**PROBLEM DETAILS**
In this exercise, return the whole listing exactly, excluding any images.

**THE INPUT**
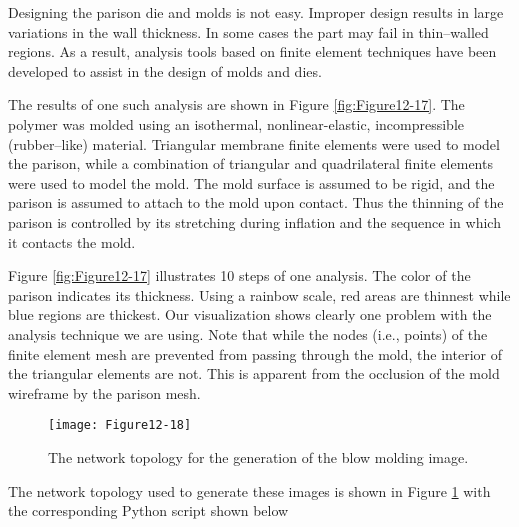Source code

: Designing the parison die and molds is not easy. Improper design results in large variations in the wall thickness. In some cases the part may fail in thin--walled regions. As a result, analysis tools based on finite element techniques have been developed to assist in the design of molds and dies.

The results of one such analysis are shown in Figure \ref{fig:Figure12-17}. The polymer was molded using an isothermal, nonlinear-elastic, incompressible (rubber--like) material. Triangular membrane finite elements were used to model the parison, while a combination of triangular and quadrilateral finite elements were used to model the mold. The mold surface is assumed to be rigid, and the parison is assumed to attach to the mold upon contact. Thus the thinning of the parison is controlled by its stretching during inflation and the sequence in which it contacts the mold.

Figure \ref{fig:Figure12-17} illustrates 10 steps of one analysis. The color of the parison indicates its thickness. Using a rainbow scale, red areas are thinnest while blue regions are thickest. Our visualization shows
clearly one problem with the analysis technique we are using. Note that while the nodes (i.e., points) of the finite element mesh are prevented from passing through the mold, the interior of the triangular elements are not. This is apparent from the occlusion of the mold wireframe by the parison mesh.

\begin{figure}[!htb]
    \centering
    \texttt{[image: Figure12-18]}
    \caption{The network topology for the generation of the blow molding image.}
    \label{fig:Figure12-18}
\end{figure}

The network topology used to generate these images is shown in Figure \ref{fig:Figure12-18} with the corresponding Python script shown below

**ANSWER FOR THIS EXERCISE**
Source code

: Designing the parison die and molds is not easy. Improper design results in large variations in the wall thickness. In some cases the part may fail in thin--walled regions. As a result, analysis tools based on finite element techniques have been developed to assist in the design of molds and dies.

The results of one such analysis are shown in Figure \ref{fig:Figure12-17}. The polymer was molded using an isothermal, nonlinear-elastic, incompressible (rubber--like) material. Triangular membrane finite elements were used to model the parison, while a combination of triangular and quadrilateral finite elements were used to model the mold. The mold surface is assumed to be rigid, and the parison is assumed to attach to the mold upon contact. Thus the thinning of the parison is controlled by its stretching during inflation and the sequence in which it contacts the mold.

Figure \ref{fig:Figure12-17} illustrates 10 steps of one analysis. The color of the parison indicates its thickness. Using a rainbow scale, red areas are thinnest while blue regions are thickest. Our visualization shows
clearly one problem with the analysis technique we are using. Note that while the nodes (i.e., points) of the finite element mesh are prevented from passing through the mold, the interior of the triangular elements are not. This is apparent from the occlusion of the mold wireframe by the parison mesh.

\begin{figure}[!htb]
    \centering
    \texttt{[image: Figure12-18]}
    \caption{The network topology for the generation of the blow molding image.}
    \label{fig:Figure12-18}
\end{figure}

The network topology used to generate these images is shown in Figure \ref{fig:Figure12-18} with the corresponding Python script shown below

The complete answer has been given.